Abstract

The clinical and serological findings in 125 patients with myasthenia gravis are compared. The patients were classified according to their age, sex, type and gravity of their myasthenia and to the presence or absence of a thymoma. The sera of patients and matched controls were studied for the presence of antibodies against skeletal muscle, thymus, thyroid, gastric mucosa, adrenocortex and for the rheumatoid factor, the antinuclear factor and positive LE-cell test and immunoelectrophoretic aberrations. No definite relationship could be established between the clinical condition and the presence of antibodies. However all patients with thymomas had antibodies reacting with skeletal muscle and thymus. They also exceeded the patients without thymomas in the production of antinuclear factor.
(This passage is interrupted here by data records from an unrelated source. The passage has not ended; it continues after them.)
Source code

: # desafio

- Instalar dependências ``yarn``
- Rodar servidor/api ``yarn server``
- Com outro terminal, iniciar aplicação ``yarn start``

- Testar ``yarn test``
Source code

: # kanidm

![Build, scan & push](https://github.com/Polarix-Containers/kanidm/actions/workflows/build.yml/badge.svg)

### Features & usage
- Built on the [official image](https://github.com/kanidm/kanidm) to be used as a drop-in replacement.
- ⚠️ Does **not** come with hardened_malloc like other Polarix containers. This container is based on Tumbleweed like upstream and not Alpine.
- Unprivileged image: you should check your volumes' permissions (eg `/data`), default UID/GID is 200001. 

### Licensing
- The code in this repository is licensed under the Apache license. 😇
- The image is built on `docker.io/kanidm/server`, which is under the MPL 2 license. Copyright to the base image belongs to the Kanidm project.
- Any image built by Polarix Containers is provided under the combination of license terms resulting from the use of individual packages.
No influence on the frequency of serological abnormalities could be found according to sex or the duration of the disease; some antibodies and the total antibody production increased with age. Antibodies reacting with muscle were present in nearly 40% of the patients; antibodies reacting with epithelial cells of the thymus were demonstrated in 26%. One or more antibodies occurred in 68% of the patients in contrast to 19% of the controls. Although multiple antibody formation and some clinical traits place myasthenia gravis in the group of idiopathic autoimmune diseases, this provides no causal relationship with the observed defect of acetylcholine metabolism at the neuromuscular junction.